**** RECORDS FOR THIS TASK ****

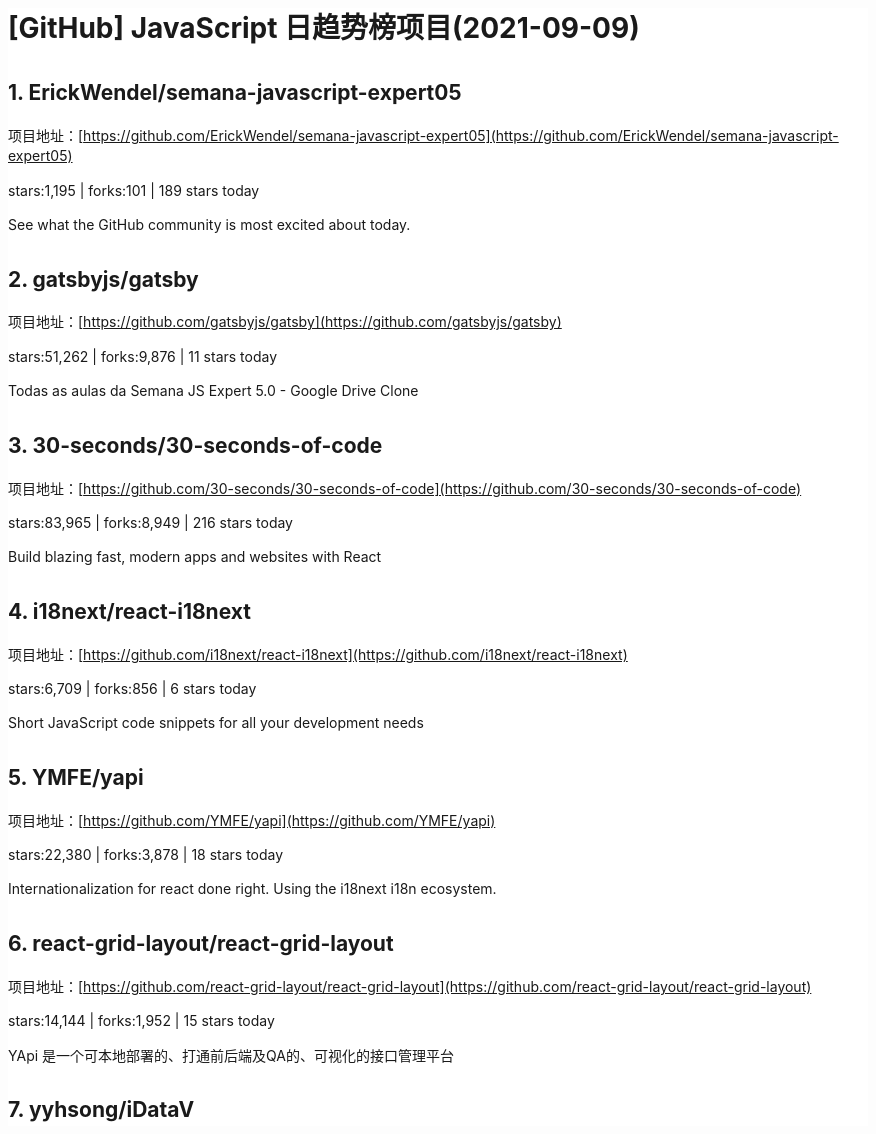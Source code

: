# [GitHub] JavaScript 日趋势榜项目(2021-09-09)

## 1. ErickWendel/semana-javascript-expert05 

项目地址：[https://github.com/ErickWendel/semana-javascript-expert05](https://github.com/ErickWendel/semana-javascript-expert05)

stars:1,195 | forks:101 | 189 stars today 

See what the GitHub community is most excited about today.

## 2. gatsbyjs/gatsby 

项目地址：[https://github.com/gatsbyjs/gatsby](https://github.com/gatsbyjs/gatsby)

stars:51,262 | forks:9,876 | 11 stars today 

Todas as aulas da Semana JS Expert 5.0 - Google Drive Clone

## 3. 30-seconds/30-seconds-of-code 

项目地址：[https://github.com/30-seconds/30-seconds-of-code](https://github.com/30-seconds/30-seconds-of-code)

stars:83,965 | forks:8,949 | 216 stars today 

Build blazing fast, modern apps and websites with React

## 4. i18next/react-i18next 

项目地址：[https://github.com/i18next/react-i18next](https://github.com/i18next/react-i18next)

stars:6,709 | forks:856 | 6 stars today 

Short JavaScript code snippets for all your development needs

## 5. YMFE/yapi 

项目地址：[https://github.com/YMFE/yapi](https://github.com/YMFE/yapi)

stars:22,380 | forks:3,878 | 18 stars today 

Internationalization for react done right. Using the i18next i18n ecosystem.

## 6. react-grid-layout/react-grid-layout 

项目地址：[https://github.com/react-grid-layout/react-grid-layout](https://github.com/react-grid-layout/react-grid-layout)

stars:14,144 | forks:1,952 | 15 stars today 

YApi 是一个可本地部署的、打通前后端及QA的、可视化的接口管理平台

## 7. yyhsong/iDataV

****
**** RECORDS FOR THIS TASK ****

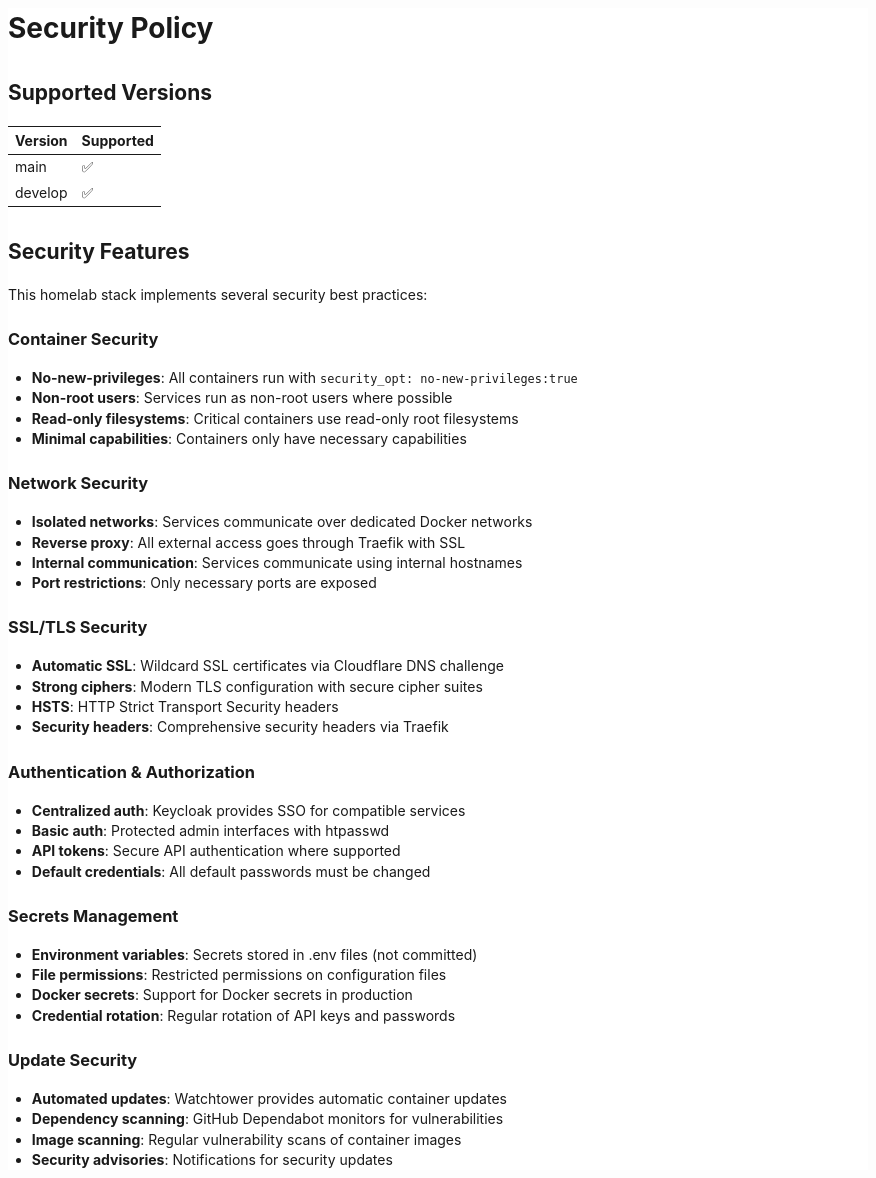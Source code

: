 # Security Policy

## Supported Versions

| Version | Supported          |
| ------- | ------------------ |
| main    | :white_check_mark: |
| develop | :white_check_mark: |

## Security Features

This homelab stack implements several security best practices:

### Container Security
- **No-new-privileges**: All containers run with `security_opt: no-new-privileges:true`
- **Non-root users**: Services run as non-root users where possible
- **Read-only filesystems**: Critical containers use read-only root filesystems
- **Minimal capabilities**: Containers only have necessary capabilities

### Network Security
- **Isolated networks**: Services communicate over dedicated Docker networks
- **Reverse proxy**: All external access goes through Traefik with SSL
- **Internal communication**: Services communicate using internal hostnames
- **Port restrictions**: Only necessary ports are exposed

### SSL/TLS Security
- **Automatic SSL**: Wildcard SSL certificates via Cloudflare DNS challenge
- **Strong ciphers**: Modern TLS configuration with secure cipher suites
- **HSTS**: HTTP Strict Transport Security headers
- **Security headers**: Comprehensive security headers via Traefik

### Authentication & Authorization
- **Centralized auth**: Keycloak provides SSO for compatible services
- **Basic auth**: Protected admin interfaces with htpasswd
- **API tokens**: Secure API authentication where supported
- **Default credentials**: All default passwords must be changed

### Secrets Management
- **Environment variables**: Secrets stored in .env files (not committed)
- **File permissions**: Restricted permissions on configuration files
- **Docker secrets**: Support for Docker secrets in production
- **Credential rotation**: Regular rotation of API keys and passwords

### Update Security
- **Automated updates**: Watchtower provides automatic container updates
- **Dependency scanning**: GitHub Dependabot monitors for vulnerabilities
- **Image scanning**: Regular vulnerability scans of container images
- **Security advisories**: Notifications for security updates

****
**** RECORDS FOR THIS TASK ****

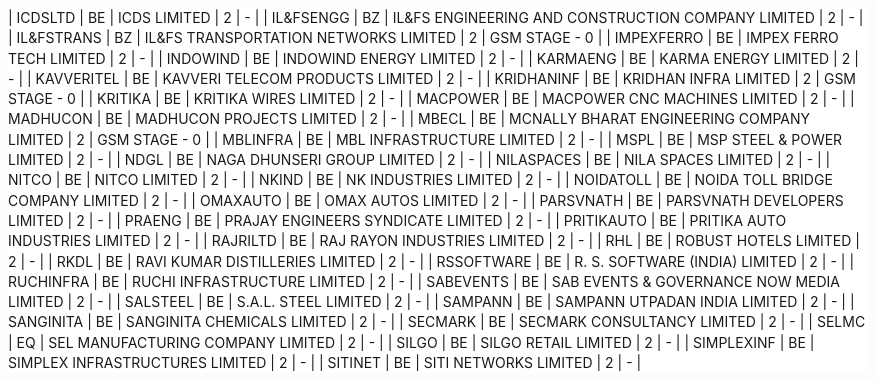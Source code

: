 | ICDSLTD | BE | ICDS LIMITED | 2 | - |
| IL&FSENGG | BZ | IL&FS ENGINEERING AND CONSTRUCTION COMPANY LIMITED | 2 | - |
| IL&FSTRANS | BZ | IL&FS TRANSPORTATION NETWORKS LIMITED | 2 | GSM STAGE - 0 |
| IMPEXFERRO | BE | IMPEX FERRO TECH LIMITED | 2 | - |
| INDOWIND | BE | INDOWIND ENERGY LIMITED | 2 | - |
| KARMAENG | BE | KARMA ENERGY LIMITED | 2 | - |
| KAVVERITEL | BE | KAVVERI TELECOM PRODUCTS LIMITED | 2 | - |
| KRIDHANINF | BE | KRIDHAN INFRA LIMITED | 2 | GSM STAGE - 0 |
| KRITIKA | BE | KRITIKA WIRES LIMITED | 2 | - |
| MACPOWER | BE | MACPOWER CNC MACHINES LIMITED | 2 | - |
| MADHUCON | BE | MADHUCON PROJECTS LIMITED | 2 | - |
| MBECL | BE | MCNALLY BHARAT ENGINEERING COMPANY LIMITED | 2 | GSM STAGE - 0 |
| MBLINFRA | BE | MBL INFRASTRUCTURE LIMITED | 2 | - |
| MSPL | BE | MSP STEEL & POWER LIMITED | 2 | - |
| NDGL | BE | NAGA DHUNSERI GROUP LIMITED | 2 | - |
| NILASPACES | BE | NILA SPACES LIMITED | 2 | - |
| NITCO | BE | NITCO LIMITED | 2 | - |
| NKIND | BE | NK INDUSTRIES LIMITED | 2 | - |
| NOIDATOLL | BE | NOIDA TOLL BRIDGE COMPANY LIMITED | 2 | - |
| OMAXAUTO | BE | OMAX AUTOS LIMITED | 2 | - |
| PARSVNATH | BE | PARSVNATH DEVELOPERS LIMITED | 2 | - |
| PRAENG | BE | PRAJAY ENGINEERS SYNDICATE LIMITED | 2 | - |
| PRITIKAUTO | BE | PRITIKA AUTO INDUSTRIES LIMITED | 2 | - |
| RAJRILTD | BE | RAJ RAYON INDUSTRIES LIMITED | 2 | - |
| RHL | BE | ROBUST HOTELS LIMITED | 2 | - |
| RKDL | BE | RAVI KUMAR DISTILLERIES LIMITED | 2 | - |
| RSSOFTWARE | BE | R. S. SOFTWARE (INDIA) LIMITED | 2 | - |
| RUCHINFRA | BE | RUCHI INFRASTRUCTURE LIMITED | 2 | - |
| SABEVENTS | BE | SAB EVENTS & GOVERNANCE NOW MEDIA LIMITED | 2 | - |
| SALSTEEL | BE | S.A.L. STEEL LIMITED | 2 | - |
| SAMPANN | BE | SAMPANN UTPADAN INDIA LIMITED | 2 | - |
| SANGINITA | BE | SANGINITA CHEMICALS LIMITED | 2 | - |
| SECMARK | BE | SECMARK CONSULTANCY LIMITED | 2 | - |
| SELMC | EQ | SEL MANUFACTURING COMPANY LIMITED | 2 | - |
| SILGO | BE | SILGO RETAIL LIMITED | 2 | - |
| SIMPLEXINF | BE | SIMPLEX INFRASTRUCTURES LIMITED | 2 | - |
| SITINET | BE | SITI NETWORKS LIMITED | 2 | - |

****

## DIRECTIONS FOR THIS TASK
The listing above holds a line with "RUCHI INFRASTRUCTURE LIMITED | 2 | - |" and a line with "NETWORKS LIMITED | 2 | - |". Print the stretch from the first through the second, exactly and alone.

## OUTPUT FOR THIS EXERCISE
| RUCHINFRA | BE | RUCHI INFRASTRUCTURE LIMITED | 2 | - |
| SABEVENTS | BE | SAB EVENTS & GOVERNANCE NOW MEDIA LIMITED | 2 | - |
| SALSTEEL | BE | S.A.L. STEEL LIMITED | 2 | - |
| SAMPANN | BE | SAMPANN UTPADAN INDIA LIMITED | 2 | - |
| SANGINITA | BE | SANGINITA CHEMICALS LIMITED | 2 | - |
| SECMARK | BE | SECMARK CONSULTANCY LIMITED | 2 | - |
| SELMC | EQ | SEL MANUFACTURING COMPANY LIMITED | 2 | - |
| SILGO | BE | SILGO RETAIL LIMITED | 2 | - |
| SIMPLEXINF | BE | SIMPLEX INFRASTRUCTURES LIMITED | 2 | - |
| SITINET | BE | SITI NETWORKS LIMITED | 2 | - |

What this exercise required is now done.